Meconopsis is a genus of flowering plants in the poppy family Papaveraceae. It was created by French botanist Viguier in 1814 for the species known by the common name Welsh poppy, which Carl Linnaeus had described as Papaver cambricum. The genus name means "poppy-like" (from Greek mekon poppy, opsis alike). Himalayan species discovered later were also placed in Meconopsis. In the 21st century, it was discovered that the Himalayan species were less closely related to the Welsh poppy, which has been restored to Papaver. All species now placed in Meconopsis are native to the Himalayas and surrounding regions. They have attractive, usually blue flowers.

The taxonomy of Meconopsis remains unsettled. Although many sources recognize the genus, others sink it into Papaver. There is also uncertainty over the number of species, as many readily hybridise with each other producing viable seed. It is likely that some individually named species are in fact a single species but with an under-appreciated morphological diversity.

A large proportion of species are monocarpic and as such are notoriously difficult to maintain in cultivation.

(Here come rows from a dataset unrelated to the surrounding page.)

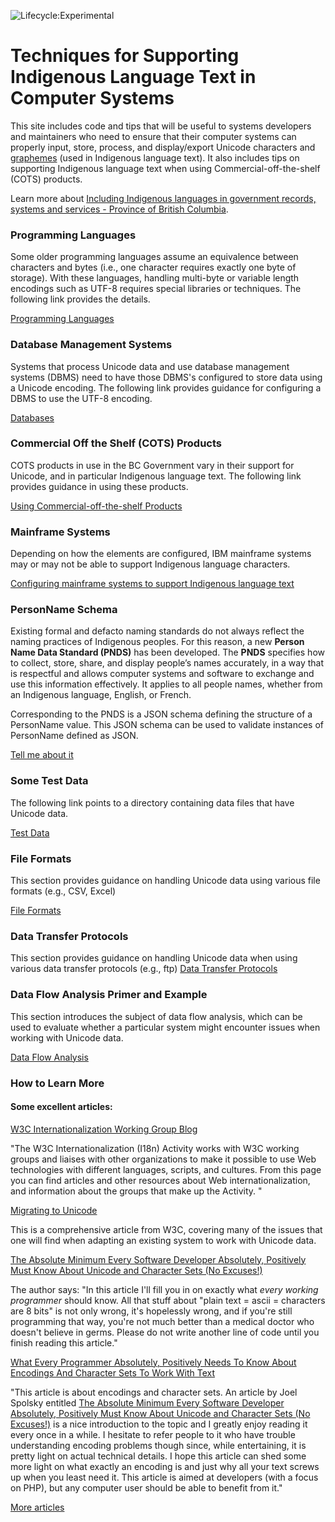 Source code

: ![Lifecycle:Experimental](images/Lifecycle-Experimental-339999.svg)

# Techniques for Supporting Indigenous Language Text in Computer Systems
This site includes code and tips that will be useful to systems developers and maintainers who need to ensure that their computer systems can properly input, store, process, and display/export Unicode characters and [graphemes](https://github.com/bcgov/inclusive-names-service/blob/main/docs/glossary.md#---grapheme) (used in Indigenous language text). It also includes tips on supporting Indigenous language text when using Commercial-off-the-shelf (COTS) products.

Learn more about [
Including Indigenous languages in government records, systems and services - Province of British Columbia](https://www2.gov.bc.ca/gov/content?id=666A1FD778FA437994E419A98662ED5C).
 

### Programming Languages
Some older programming languages assume an equivalence between characters and bytes (i.e., one character requires exactly one byte of storage). With these languages, handling multi-byte or variable length encodings such as UTF-8 requires special libraries or techniques. The following link provides the details.

[Programming Languages](programming_languages/Readme.md)

### Database Management Systems
Systems that process Unicode data and use database management systems (DBMS) need to have those DBMS's configured to store data using a Unicode encoding. The following link provides guidance for configuring a DBMS to use the UTF-8 encoding.

[Databases](databases/Readme.md)

### Commercial Off the Shelf (COTS) Products
COTS products in use in the BC Government vary in their support for Unicode, and in particular Indigenous language text. The following link provides guidance in using these products.

[Using Commercial-off-the-shelf Products](cots/Readme.md)

### Mainframe Systems
Depending on how the elements are configured, IBM mainframe systems may or may not be able to support Indigenous language characters.

[Configuring mainframe systems to support Indigenous language text](mainframe_systems/Readme.md)

### PersonName Schema
Existing formal and defacto naming standards do not always reflect the naming practices of Indigenous peoples. For this reason, a new **Person Name Data Standard (PNDS)** has been developed. The **PNDS** specifies how to collect, store, share, and display people’s names accurately, in a way that is respectful and allows computer systems and software to exchange and use this information effectively. It applies to all people names, whether from an Indigenous language, English, or French.

Corresponding to the PNDS is a JSON schema defining the structure of a PersonName value. This JSON schema can be used to validate instances of PersonName defined as JSON.

[Tell me about it](schemas/Readme.md)

### Some Test Data
The following link points to a directory containing data files that have Unicode data.

[Test Data](test_data/Readme.md)

### File Formats
This section provides guidance on handling Unicode data using various file formats (e.g., CSV, Excel)

[File Formats](file_formats/Readme.md)

### Data Transfer Protocols
This section provides guidance on handling Unicode data when using various data transfer protocols (e.g., ftp)
[Data Transfer Protocols](data_transfer_protocols/Readme.md)

### Data Flow Analysis Primer and Example
This section introduces the subject of data flow analysis, which can be used to evaluate whether a particular system might encounter issues when working with Unicode data.

[Data Flow Analysis](data_flow_analysis/Readme.md)

### How to Learn More

#### Some excellent articles:

[W3C Internationalization Working Group Blog](https://www.w3.org/blog/international/)

"The W3C Internationalization (I18n) Activity works with W3C working groups and liaises with other organizations to make it possible to use Web technologies with different languages, scripts, and cultures. From this page you can find articles and other resources about Web internationalization, and information about the groups that make up the Activity. "


[Migrating to Unicode](https://www.w3.org/International/articles/unicode-migration/)

This is a comprehensive article from W3C, covering many of the issues that one will find when adapting an existing system to work with Unicode data.

[The Absolute Minimum Every Software Developer Absolutely, Positively Must Know About Unicode and Character Sets (No Excuses!)](http://www.joelonsoftware.com/articles/Unicode.html)

The author says: "In this article I'll fill you in on exactly what _every working programmer_ should know. All that stuff about "plain text = ascii = characters are 8 bits" is not only wrong, it's hopelessly wrong, and if you're still programming that way, you're not much better than a medical doctor who doesn't believe in germs. Please do not write another line of code until you finish reading this article."

[What Every Programmer Absolutely, Positively Needs To Know About Encodings And Character Sets To Work With Text](https://kunststube.net/encoding/)

"This article is about encodings and character sets. An article by Joel Spolsky entitled [The Absolute Minimum Every Software Developer Absolutely, Positively Must Know About Unicode and Character Sets (No Excuses!)](http://www.joelonsoftware.com/articles/Unicode.html) is a nice introduction to the topic and I greatly enjoy reading it every once in a while. I hesitate to refer people to it who have trouble understanding encoding problems though since, while entertaining, it is pretty light on actual technical details. I hope this article can shed some more light on what exactly an encoding is and just why all your text screws up when you least need it. This article is aimed at developers (with a focus on PHP), but any computer user should be able to benefit from it."

[More articles](references.md)


[def]: test_data/README.md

Meconopsis species do not produce opium.

Taxonomy
The genus Meconopsis and its species have a complex taxonomic history. A European species was first described in 1753 by Carl Linnaeus as Papaver cambricum, commonly known as the Welsh poppy. It has a  style, while all other then described Papaver species lacked one, having only a "stigmatic disc" (i.e. a disc-shaped region on the top of the ovary receptive to pollen). On the basis of this difference, in 1814, Louis Viguier transferred P. cambricum to his new genus Meconopsis as Meconopsis cambrica, then the only species. Later, when mainly blue-flowered poppy-like species with styles like the Welsh poppy were discovered in the Himalayas and neighbouring regions, they were also placed in the genus Meconopsis. However, molecular phylogenetic studies from 1995 onwards showed that the Welsh poppy was not closely related to the Himalayan species, but rather to Papaver species. In 2011, Kadereit et al. proposed that Linnaeus's original name should be restored. However, as Meconopsis cambrica was the type species of the genus Meconopsis, if the Welsh poppy was moved back to Papaver, all the Himalayan species would have to be placed in this genus as well. In 2012, it was proposed that Meconopsis should become a conserved name, with the new type Meconopsis regia. This proposal has been accepted.

Phylogeny
Molecular phylogenetic studies have shown that the Old World members of the subfamily Papaveroideae form a monophyletic clade. However, they have sometimes left relationships within this clade unresolved. A 2014 study found that neither Meconopsis nor Papaver were monophyletic. Meconopsis was split into two clades, a large one which the authors called section Eumeconopsis, and a smaller one, Meconopsis sect. Eucathcartia, containing four of the species included in the study.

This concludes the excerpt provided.